The noble Baroness deals me a compliment with one hand and a blow with the other in the way that I enjoy so much, as a masochist. I am not sure it is worth chewing over what I thought last week. We could do it, but I am not sure that it would be a valuable use of Hansard inches.

Photo of Baroness Hollis of Heigham Baroness Hollis of Heigham Labour

To clarify, it was what the Minister said—

Photo of Baroness Stowell of Beeston Baroness Stowell of Beeston Leader of the House of Lords and Lord Privy Seal

My Lords, this is not a debate; it is a Statement. The noble Baroness has asked her question and my noble friend is responding to it. He will respond to it in one go and then we will move on to the next question.

Photo of Lord Freud Lord Freud The Minister of State, Department for Work and Pensions

We were told by Paul Gray, who did a study of this, that there was something going wrong with the way that the aids and appliances element was adding up. There were eight different categories and the points were tiered up. He thought that that was not going right and that a large number of people were getting PIP purely on this one category—that the figures were adding up in an odd way. That is what the consultation was about: it was driven by the need to make sure that it worked. When it got wrapped up into a debate on savings, that was not the driving force and it became something that was not acceptable to Conservatives in the Commons. It was decided, therefore, that we would not go ahead with it. That is the honest and full answer.

Photo of Baroness Lister of Burtersett Baroness Lister of Burtersett Labour

My Lords, I welcome the Minister’s Statement. When he said that there would be no further social security cuts looking ahead, does that mean that there will be no further cuts for the lifetime of this Parliament, as was asked by the noble Baroness, Lady Manzoor?
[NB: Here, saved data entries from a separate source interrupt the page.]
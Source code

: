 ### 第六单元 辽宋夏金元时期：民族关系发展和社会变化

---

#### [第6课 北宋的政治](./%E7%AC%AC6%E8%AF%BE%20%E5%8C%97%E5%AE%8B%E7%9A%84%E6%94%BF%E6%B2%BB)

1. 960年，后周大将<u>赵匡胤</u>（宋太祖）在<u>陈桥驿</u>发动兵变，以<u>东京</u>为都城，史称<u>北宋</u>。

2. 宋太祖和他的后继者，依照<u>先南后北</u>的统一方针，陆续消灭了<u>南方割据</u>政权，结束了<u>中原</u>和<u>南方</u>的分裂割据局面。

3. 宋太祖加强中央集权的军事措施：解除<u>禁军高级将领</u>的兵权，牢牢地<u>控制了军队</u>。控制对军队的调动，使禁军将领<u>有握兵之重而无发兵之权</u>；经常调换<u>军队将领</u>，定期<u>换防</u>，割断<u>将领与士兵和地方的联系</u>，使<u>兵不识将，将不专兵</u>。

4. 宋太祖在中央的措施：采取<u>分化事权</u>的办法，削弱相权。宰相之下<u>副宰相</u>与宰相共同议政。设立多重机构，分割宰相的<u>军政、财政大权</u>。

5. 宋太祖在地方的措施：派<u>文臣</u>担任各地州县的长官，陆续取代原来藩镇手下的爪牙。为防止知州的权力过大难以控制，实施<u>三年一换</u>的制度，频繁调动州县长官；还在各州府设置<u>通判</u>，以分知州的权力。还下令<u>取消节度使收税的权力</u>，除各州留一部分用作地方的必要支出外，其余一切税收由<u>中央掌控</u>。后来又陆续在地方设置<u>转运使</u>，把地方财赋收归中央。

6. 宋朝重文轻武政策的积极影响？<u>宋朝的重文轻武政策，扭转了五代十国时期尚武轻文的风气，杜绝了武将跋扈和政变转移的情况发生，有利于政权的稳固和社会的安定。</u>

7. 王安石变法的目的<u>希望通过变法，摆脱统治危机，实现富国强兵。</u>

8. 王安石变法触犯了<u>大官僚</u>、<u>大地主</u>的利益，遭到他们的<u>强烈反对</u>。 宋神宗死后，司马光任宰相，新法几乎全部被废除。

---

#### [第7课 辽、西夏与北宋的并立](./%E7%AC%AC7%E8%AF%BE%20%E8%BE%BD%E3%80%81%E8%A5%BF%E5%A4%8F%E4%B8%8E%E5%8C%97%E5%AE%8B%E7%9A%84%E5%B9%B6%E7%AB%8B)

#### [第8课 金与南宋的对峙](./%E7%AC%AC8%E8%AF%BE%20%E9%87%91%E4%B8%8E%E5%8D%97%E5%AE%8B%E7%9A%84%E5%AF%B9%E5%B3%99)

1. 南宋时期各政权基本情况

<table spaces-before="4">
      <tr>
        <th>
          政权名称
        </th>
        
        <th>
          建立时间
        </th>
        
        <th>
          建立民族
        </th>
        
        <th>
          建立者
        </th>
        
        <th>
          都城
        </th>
Having paid tribute to his former boss, could the Minister say whether he agrees with him that the reduction in the welfare cap following the election was arbitrary and that therefore he—Mr Iain Duncan Smith—no longer could support it?

Photo of Lord Freud Lord Freud The Minister of State, Department for Work and Pensions

The Statement said—and I think I need to stay very close to the Statement—that there will not be any further welfare savings. That is the Statement and I will leave it at that. What happened with the review of the level of the cap was that it came down post-election. However, that was not arbitrary: it reflected the level of welfare payments in those categories and was fixed at that level with a projection that ran the same way. If that sounds complicated, it is because it is quite complicated.